Thursday, August 12, 2021

"I Have To"

Psalm 71.9, 18-19a “The Message”

“But don’t turn me out to pasture when I’m old or put me on the shelf when I can’t pull my weight.”

“Ill keep at it until I’m old and gray. God, don’t walk off and leave me until I get out the news of your strong right arm to this world, news of your power to the world yet to come, Your famous and righteous ways, O God.”

When I think about my own mortality, I become apprehensive. I have no problem going to heaven sooner than later. I just don’t want to go there before I finish what I’ve been placed on earth to do.

I am not deluded. I am fully aware that can accomplish no lasting good in my own power. The time of my departure and even the impact of my life are solely in the hands of God, not mine. However, I am equally certain that I can become dull to the opportunities and diminish my own influence by becoming complacent or apathetic. I want my life to count. I hope for significance and to leave this world a better place than I found it. 

I intend to fulfill my God-given purpose, but life (the aging process, my personal rate of decay, loss of energy, aching joints, etc.) happens fast. I lost my dad to cancer sixteen years ago and mom about five years after that. Then, my dear wife, at the young age of fifty, lost her battle with Leukemia. The oncologists stopped chemotherapy and gave her only “weeks to months,” exactly six years ago. I became a single parent of two teenagers still at home on August 30th, 2015. 

How can I do it? Life is fleeting. Death surrounds me. Will I last long enough to complete the mission I am called to perform?

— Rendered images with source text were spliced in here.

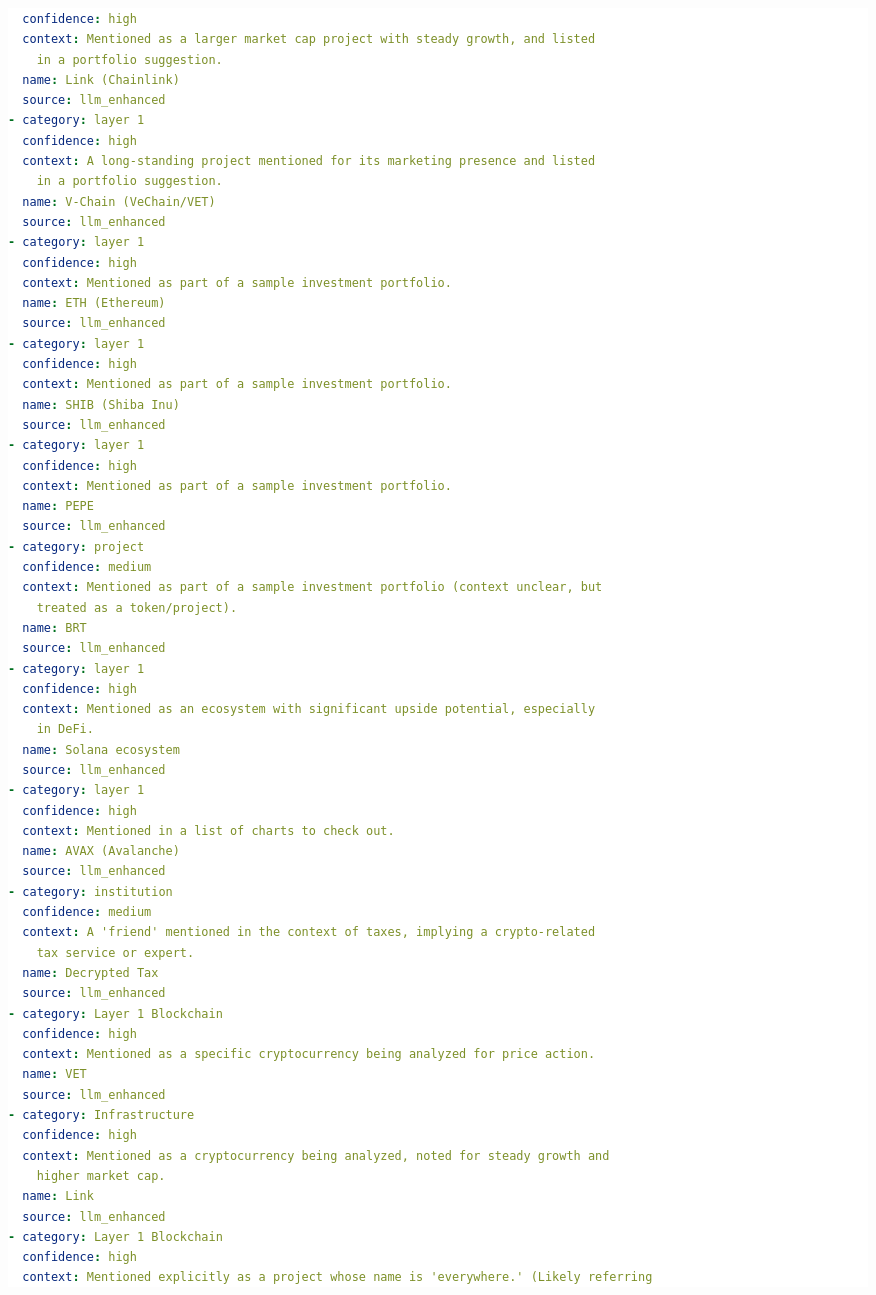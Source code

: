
 ```yaml
  confidence: high
  context: Mentioned as a larger market cap project with steady growth, and listed
    in a portfolio suggestion.
  name: Link (Chainlink)
  source: llm_enhanced
- category: layer 1
  confidence: high
  context: A long-standing project mentioned for its marketing presence and listed
    in a portfolio suggestion.
  name: V-Chain (VeChain/VET)
  source: llm_enhanced
- category: layer 1
  confidence: high
  context: Mentioned as part of a sample investment portfolio.
  name: ETH (Ethereum)
  source: llm_enhanced
- category: layer 1
  confidence: high
  context: Mentioned as part of a sample investment portfolio.
  name: SHIB (Shiba Inu)
  source: llm_enhanced
- category: layer 1
  confidence: high
  context: Mentioned as part of a sample investment portfolio.
  name: PEPE
  source: llm_enhanced
- category: project
  confidence: medium
  context: Mentioned as part of a sample investment portfolio (context unclear, but
    treated as a token/project).
  name: BRT
  source: llm_enhanced
- category: layer 1
  confidence: high
  context: Mentioned as an ecosystem with significant upside potential, especially
    in DeFi.
  name: Solana ecosystem
  source: llm_enhanced
- category: layer 1
  confidence: high
  context: Mentioned in a list of charts to check out.
  name: AVAX (Avalanche)
  source: llm_enhanced
- category: institution
  confidence: medium
  context: A 'friend' mentioned in the context of taxes, implying a crypto-related
    tax service or expert.
  name: Decrypted Tax
  source: llm_enhanced
- category: Layer 1 Blockchain
  confidence: high
  context: Mentioned as a specific cryptocurrency being analyzed for price action.
  name: VET
  source: llm_enhanced
- category: Infrastructure
  confidence: high
  context: Mentioned as a cryptocurrency being analyzed, noted for steady growth and
    higher market cap.
  name: Link
  source: llm_enhanced
- category: Layer 1 Blockchain
  confidence: high
  context: Mentioned explicitly as a project whose name is 'everywhere.' (Likely referring
```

I’m not alone. The author of Psalm 71 identified similar feelings within himself:

“But don’t turn me out to pasture when I’m old or put me
on the shelf when I can’t pull my weight.”

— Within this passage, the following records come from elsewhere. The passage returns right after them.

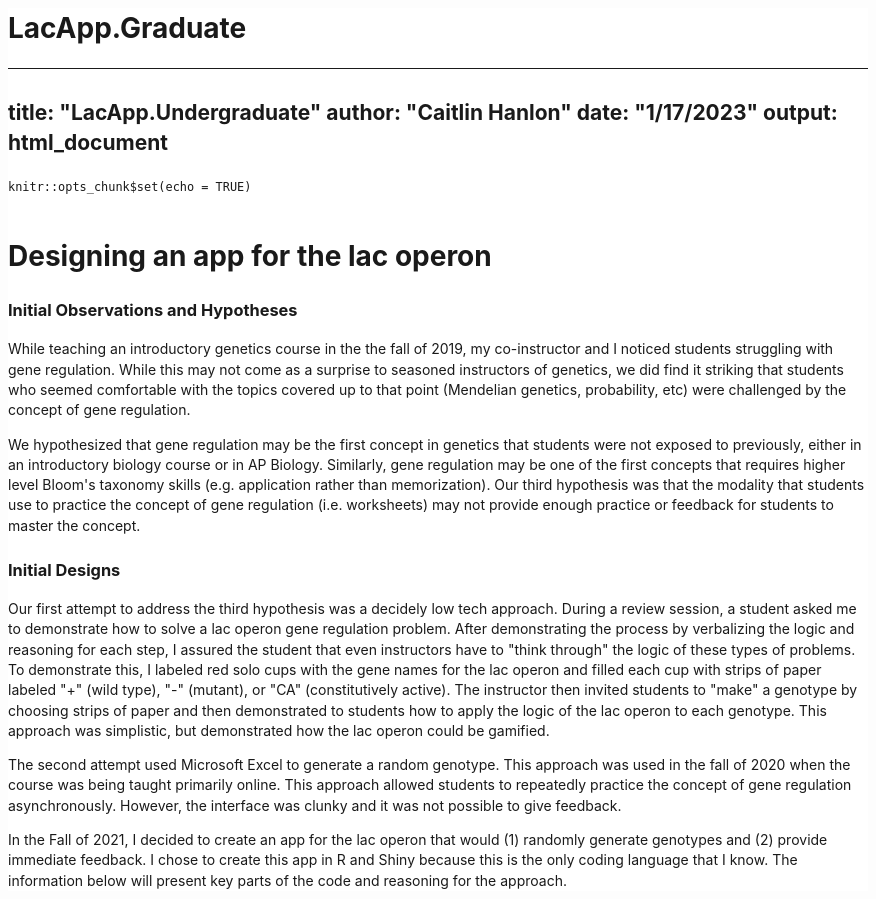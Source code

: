 # LacApp.Graduate

---
title: "LacApp.Undergraduate"
author: "Caitlin Hanlon"
date: "1/17/2023"
output: html_document
---

```{r setup, include=FALSE}
knitr::opts_chunk$set(echo = TRUE)
```

# Designing an app for the lac operon
### Initial Observations and Hypotheses
While teaching an introductory genetics course in the the fall of 2019, my co-instructor and I noticed students struggling with gene regulation. While this may not come as a surprise to seasoned instructors of genetics, we did find it striking that students who seemed comfortable with the topics covered up to that point (Mendelian genetics, probability, etc) were challenged by the concept of gene regulation. 

We hypothesized that gene regulation may be the first concept in genetics that students were not exposed to previously, either in an introductory biology course or in AP Biology. Similarly, gene regulation may be one of the first concepts that requires higher level Bloom's taxonomy skills (e.g. application rather than memorization). Our third hypothesis was that the modality that students use to practice the concept of gene regulation (i.e. worksheets) may not provide enough practice or feedback for students to master the concept. 

### Initial Designs
Our first attempt to address the third hypothesis was a decidely low tech approach. During a review session, a student asked me to demonstrate how to solve a lac operon gene regulation problem. After demonstrating the process by verbalizing the logic and reasoning for each step, I assured the student that even instructors have to "think through" the logic of these types of problems. To demonstrate this, I labeled red solo cups with the gene names for the lac operon and filled each cup with strips of paper labeled "+" (wild type), "-" (mutant), or "CA" (constitutively active). The instructor then invited students to "make" a genotype by choosing strips of paper and then demonstrated to students how to apply the logic of the lac operon to each genotype. This approach was simplistic, but demonstrated how the lac operon could be gamified.

The second attempt used Microsoft Excel to generate a random genotype. This approach was used in the fall of 2020 when the course was being taught primarily online. This approach allowed students to repeatedly practice the concept of gene regulation asynchronously. However, the interface was clunky and it was not possible to give feedback.

In the Fall of 2021, I decided to create an app for the lac operon that would (1) randomly generate genotypes and (2) provide immediate feedback. I chose to create this app in R and Shiny because this is the only coding language that I know. The information below will present key parts of the code and reasoning for the approach.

“I’ll keep at it until I’m old and gray. God, don’t walk off and leave
me until I get out the news of your strong right arm to this world, news of your
power to the world yet to come, Your famous and righteous ways, O God.”

When my youngest boy was eight years old, he announced, “It’s not that I want to play golf. I have to play golf.” As a result of his (admittedly youthful) zeal, we signed him up for Junior Golf Camp at Red Tail Golf Course. He loved it. We even sprung for a cheap set of clubs. He couldn’t have been happier.

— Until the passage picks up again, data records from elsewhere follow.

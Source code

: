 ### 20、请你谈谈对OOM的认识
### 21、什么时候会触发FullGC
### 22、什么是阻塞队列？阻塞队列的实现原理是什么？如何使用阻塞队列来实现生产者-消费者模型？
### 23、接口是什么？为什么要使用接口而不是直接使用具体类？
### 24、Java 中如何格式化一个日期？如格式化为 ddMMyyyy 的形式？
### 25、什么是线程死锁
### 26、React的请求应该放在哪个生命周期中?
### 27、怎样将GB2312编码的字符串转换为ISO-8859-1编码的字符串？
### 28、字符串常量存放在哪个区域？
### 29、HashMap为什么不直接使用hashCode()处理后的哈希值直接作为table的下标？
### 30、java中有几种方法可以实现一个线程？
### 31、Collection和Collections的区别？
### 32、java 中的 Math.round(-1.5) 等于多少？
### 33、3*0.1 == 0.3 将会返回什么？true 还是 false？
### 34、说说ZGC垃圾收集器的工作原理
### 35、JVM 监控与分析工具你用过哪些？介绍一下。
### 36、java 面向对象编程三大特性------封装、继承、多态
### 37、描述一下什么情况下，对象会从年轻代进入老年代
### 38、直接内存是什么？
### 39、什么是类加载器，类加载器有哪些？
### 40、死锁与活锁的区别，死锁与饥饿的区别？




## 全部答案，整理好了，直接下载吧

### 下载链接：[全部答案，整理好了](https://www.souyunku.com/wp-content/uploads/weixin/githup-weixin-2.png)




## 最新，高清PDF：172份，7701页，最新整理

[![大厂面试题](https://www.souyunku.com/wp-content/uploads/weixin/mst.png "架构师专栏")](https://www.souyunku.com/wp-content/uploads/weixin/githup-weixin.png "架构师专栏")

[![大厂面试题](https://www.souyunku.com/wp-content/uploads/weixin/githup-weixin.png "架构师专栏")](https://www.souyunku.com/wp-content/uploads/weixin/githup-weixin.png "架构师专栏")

I love my mission, but just like my boy and his golf, it’s not that I want to fulfill it. I have to. I am compelled by an undeniable force within. I can’t explain it or ignore it. I have no choice about turning “old and gray.” That’s already happened. But, I don’t want to be turned “out to pasture” or put “on the shelf” when I’m too old “pull my weight.” I still have energy and purpose. I don’t want to die “until I get out the news” of Jesus Christ’s mighty power to redeem and restore humankind.

2 comments:

Kelly L said...

I know what you mean about being fearful of our mortality - when I die I hope it's in my sleep - to wake up before my Father.. what a joyful morning that will be.. I have often said things like - I don't want to go before it's my time.. but it isn't about me.. it's about Him and His timing is always right... love to you
Kelly

davescriven said...

You are so right. "His timing is always right". Thanks for the comment, Kelly.